Data collection and outcomes

The following information was collected: General information, vital signs, scoring systems [the sequential organ failure assessment (SOFA) score, oxford acute severity of illness score (OASIS), acute physiology score III (APS III) score, and simplified acute physiology score II (SAPS II)], systemic inflammatory response syndrome (SIRS) score, HAS-BLED score, comorbidities, laboratory data, and drugs usage. All of the laboratory results extracted were from the first test results after the patient entered the ICU. The primary outcome was AKI. The secondary outcomes were AKI severity, AKI progression, intracerebral hemorrhage, in-hospital mortality, and ICU mortality.

Definition

Systemic immune-inflammation index (SII) was calculated as platelet counts* neutrophil count/lymphocyte counts. According to previous reports, AKI progression, AKI recovery, and persistent AKI (pAKI) were diagnosed, in brief, AKI progression was defined as a worsening of AKI-stage: From stage 1 to stage 2 or 3 or from stage 2 to 3. Patients diagnosed with progressive or persisting stage 3 AKI (stage 3 AKI for ≥2 consecutive days) were classified as having AKI progression.
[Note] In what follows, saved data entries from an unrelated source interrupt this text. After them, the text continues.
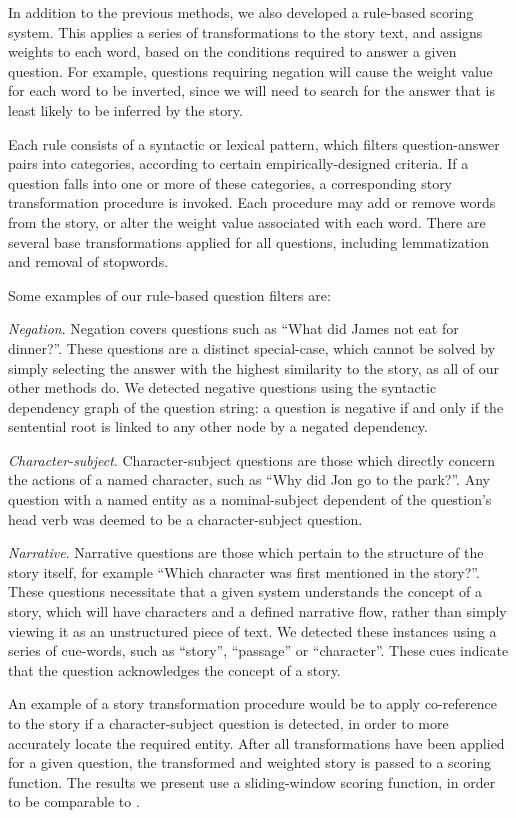 In addition to the previous methods, we also developed a rule-based scoring system. This applies a series of transformations to the story text, and assigns weights to each word, based on the conditions required to answer a given question. For example, questions requiring negation will cause the weight value for each word to be inverted, since we will need to search for the answer that is least likely to be inferred by the story.

Each rule consists of a syntactic or lexical pattern, which filters question-answer pairs into categories, according to certain empirically-designed criteria. If a question falls into one or more of these categories, a corresponding story transformation procedure is invoked. Each procedure may add or remove words from the story, or alter the weight value associated with each word. There are several base transformations applied for all questions, including lemmatization and removal of stopwords.

Some examples of our rule-based question filters are:

\textit{Negation}. Negation covers questions such as ``What did James not eat for dinner?''. These questions are a distinct special-case, which cannot be solved by simply selecting the answer with the highest similarity to the story, as all of our other methods do. We detected negative questions using the syntactic dependency graph of the question string: a question is negative if and only if the sentential root is linked to any other node by a negated dependency.

\textit{Character-subject}. Character-subject questions are those which directly concern the actions of a named character, such as ``Why did Jon go to the park?''. Any question with a named entity as a nominal-subject dependent of the question's head verb was deemed to be a character-subject question.

\textit{Narrative}. Narrative questions are those which pertain to the structure of the story itself, for example ``Which character was first mentioned in the story?''. These questions necessitate that a given system understands the concept of a story, which will have characters and a defined narrative flow, rather than simply viewing it as an unstructured piece of text. We detected these instances using a series of cue-words, such as ``story'', ``passage'' or ``character''. These cues indicate that the question acknowledges the concept of a story.

An example of a story transformation procedure would be to apply co-reference to the story if a character-subject question is detected, in order to more accurately locate the required entity. After all transformations have been applied for a given question, the transformed and weighted story is passed to a scoring function. The results we present use a sliding-window scoring function, in order to be comparable to .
AKI recovery was defined as greater than or equal to a 50% decrease in serum creatinine after the diagnosis of AKI and/or return of serum creatinine to the baseline value. Persistent AKI was defined as renal dysfunction without recovery within 2 days or before death (17, 18). Moreover, intracerebral hemorrhage, acute heart failure, sepsis, and acute respiratory failure were defined as the ICD-9/10 codes.

Statistical analysis

Variables included in this study were represented as n (%) or mean ± standard deviation (SD). A comparison of two groups using the Kruskal–Wallis test or the Chi-square test. P < 0.05 was considered to indicate a statistically significant difference on both sides.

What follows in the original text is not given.